## EXERCISE DIRECTIONS
State how many lines of the entries hold the string "Introduction". Reply with the number alone.

## ENTRIES SHOWN
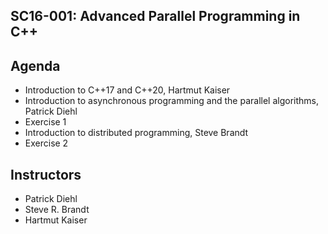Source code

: ## SC16-001: Advanced Parallel Programming in C++

## Agenda

* Introduction to C++17 and C++20, Hartmut Kaiser
* Introduction to asynchronous programming and the parallel algorithms, Patrick Diehl
* Exercise 1 
* Introduction to distributed programming, Steve Brandt
* Exercise 2

## Instructors 

* Patrick Diehl
* Steve R. Brandt
* Hartmut Kaiser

## RESPONSE TO THIS EXERCISE
3